#### About this exercise
Down to the last line, print the data that follows exactly, without its pictures.

#### Available data

- - - -

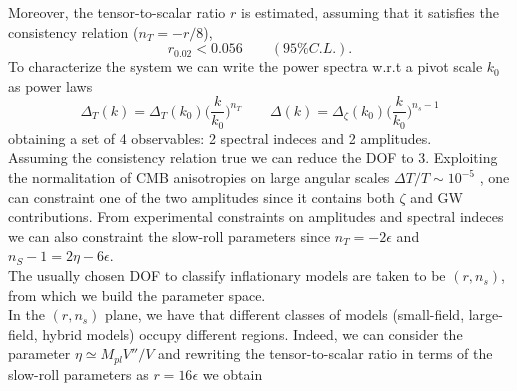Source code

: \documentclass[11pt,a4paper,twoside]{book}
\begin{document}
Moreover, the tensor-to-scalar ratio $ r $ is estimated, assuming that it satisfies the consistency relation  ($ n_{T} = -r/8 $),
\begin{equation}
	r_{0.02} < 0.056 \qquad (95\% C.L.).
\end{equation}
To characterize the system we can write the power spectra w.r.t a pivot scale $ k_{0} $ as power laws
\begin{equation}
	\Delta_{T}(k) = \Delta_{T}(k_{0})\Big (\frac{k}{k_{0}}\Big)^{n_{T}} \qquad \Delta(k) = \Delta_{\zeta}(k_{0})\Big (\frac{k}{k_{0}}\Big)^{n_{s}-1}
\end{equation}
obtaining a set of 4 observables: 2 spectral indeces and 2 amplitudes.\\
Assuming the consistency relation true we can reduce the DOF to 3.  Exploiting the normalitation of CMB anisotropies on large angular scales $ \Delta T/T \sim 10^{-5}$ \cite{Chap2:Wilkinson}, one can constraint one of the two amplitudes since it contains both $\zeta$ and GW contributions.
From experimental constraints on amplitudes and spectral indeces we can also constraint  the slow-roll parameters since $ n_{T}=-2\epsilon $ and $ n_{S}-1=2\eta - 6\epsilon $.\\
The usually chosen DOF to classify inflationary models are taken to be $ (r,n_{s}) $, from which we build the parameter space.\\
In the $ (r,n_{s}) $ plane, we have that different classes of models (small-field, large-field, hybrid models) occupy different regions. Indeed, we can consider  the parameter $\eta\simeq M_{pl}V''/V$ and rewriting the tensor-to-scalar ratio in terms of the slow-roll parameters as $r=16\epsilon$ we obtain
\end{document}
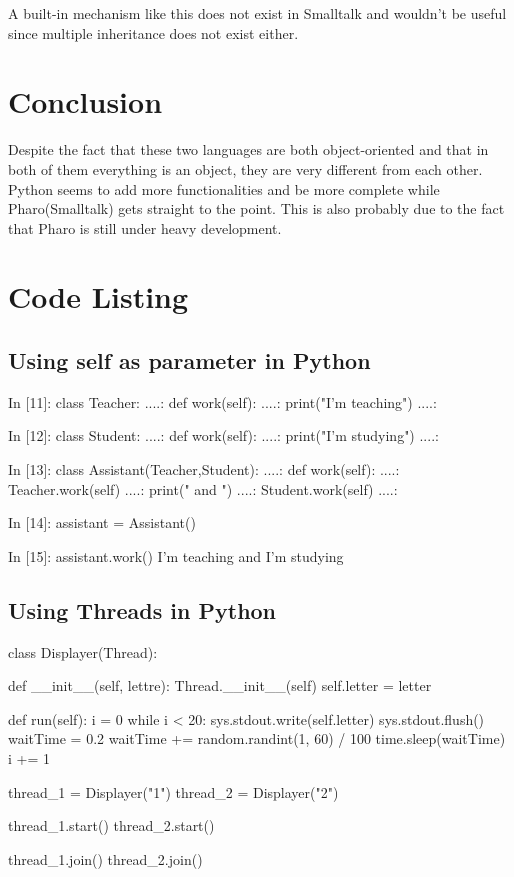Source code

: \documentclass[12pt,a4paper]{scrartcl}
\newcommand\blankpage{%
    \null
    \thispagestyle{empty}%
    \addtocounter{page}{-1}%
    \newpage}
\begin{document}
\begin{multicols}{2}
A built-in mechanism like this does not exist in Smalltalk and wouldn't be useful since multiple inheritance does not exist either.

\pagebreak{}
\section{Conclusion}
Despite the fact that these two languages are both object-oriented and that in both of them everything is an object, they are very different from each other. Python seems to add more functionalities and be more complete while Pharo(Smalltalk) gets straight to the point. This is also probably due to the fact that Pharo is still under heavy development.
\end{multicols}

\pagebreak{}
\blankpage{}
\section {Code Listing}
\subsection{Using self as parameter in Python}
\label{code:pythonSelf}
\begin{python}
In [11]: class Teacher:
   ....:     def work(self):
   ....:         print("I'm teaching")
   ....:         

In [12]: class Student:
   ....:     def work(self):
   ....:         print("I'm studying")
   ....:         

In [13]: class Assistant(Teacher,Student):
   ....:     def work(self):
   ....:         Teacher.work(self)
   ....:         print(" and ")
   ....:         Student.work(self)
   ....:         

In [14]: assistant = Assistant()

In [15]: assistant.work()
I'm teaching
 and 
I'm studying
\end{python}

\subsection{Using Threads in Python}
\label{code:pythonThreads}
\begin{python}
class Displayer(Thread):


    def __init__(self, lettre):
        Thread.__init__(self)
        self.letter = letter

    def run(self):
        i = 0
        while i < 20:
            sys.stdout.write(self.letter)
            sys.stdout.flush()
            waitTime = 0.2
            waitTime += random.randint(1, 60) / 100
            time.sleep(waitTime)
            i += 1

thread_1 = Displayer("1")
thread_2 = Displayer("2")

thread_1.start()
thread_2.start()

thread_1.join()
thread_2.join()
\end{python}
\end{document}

- - - -

#### Your response
Source code

: \documentclass[11pt,a4paper,twoside]{book}
\begin{document}
Moreover, the tensor-to-scalar ratio $ r $ is estimated, assuming that it satisfies the consistency relation  ($ n_{T} = -r/8 $),
\begin{equation}
	r_{0.02} < 0.056 \qquad (95\% C.L.).
\end{equation}
To characterize the system we can write the power spectra w.r.t a pivot scale $ k_{0} $ as power laws
\begin{equation}
	\Delta_{T}(k) = \Delta_{T}(k_{0})\Big (\frac{k}{k_{0}}\Big)^{n_{T}} \qquad \Delta(k) = \Delta_{\zeta}(k_{0})\Big (\frac{k}{k_{0}}\Big)^{n_{s}-1}
\end{equation}
obtaining a set of 4 observables: 2 spectral indeces and 2 amplitudes.\\
Assuming the consistency relation true we can reduce the DOF to 3.  Exploiting the normalitation of CMB anisotropies on large angular scales $ \Delta T/T \sim 10^{-5}$ \cite{Chap2:Wilkinson}, one can constraint one of the two amplitudes since it contains both $\zeta$ and GW contributions.
From experimental constraints on amplitudes and spectral indeces we can also constraint  the slow-roll parameters since $ n_{T}=-2\epsilon $ and $ n_{S}-1=2\eta - 6\epsilon $.\\
The usually chosen DOF to classify inflationary models are taken to be $ (r,n_{s}) $, from which we build the parameter space.\\
In the $ (r,n_{s}) $ plane, we have that different classes of models (small-field, large-field, hybrid models) occupy different regions. Indeed, we can consider  the parameter $\eta\simeq M_{pl}V''/V$ and rewriting the tensor-to-scalar ratio in terms of the slow-roll parameters as $r=16\epsilon$ we obtain
\end{document}
Source code

: \documentclass[12pt,a4paper]{scrartcl}
\newcommand\blankpage{%
    \null
    \thispagestyle{empty}%
    \addtocounter{page}{-1}%
    \newpage}
\begin{document}
\begin{multicols}{2}
A built-in mechanism like this does not exist in Smalltalk and wouldn't be useful since multiple inheritance does not exist either.

\pagebreak{}
\section{Conclusion}
Despite the fact that these two languages are both object-oriented and that in both of them everything is an object, they are very different from each other. Python seems to add more functionalities and be more complete while Pharo(Smalltalk) gets straight to the point. This is also probably due to the fact that Pharo is still under heavy development.
\end{multicols}

\pagebreak{}
\blankpage{}
\section {Code Listing}
\subsection{Using self as parameter in Python}
\label{code:pythonSelf}
\begin{python}
In [11]: class Teacher:
   ....:     def work(self):
   ....:         print("I'm teaching")
   ....:         

In [12]: class Student:
   ....:     def work(self):
   ....:         print("I'm studying")
   ....:         

In [13]: class Assistant(Teacher,Student):
   ....:     def work(self):
   ....:         Teacher.work(self)
   ....:         print(" and ")
   ....:         Student.work(self)
   ....:         

In [14]: assistant = Assistant()

In [15]: assistant.work()
I'm teaching
 and 
I'm studying
\end{python}

\subsection{Using Threads in Python}
\label{code:pythonThreads}
\begin{python}
class Displayer(Thread):


    def __init__(self, lettre):
        Thread.__init__(self)
        self.letter = letter

    def run(self):
        i = 0
        while i < 20:
            sys.stdout.write(self.letter)
            sys.stdout.flush()
            waitTime = 0.2
            waitTime += random.randint(1, 60) / 100
            time.sleep(waitTime)
            i += 1

thread_1 = Displayer("1")
thread_2 = Displayer("2")

thread_1.start()
thread_2.start()

thread_1.join()
thread_2.join()
\end{python}
\end{document}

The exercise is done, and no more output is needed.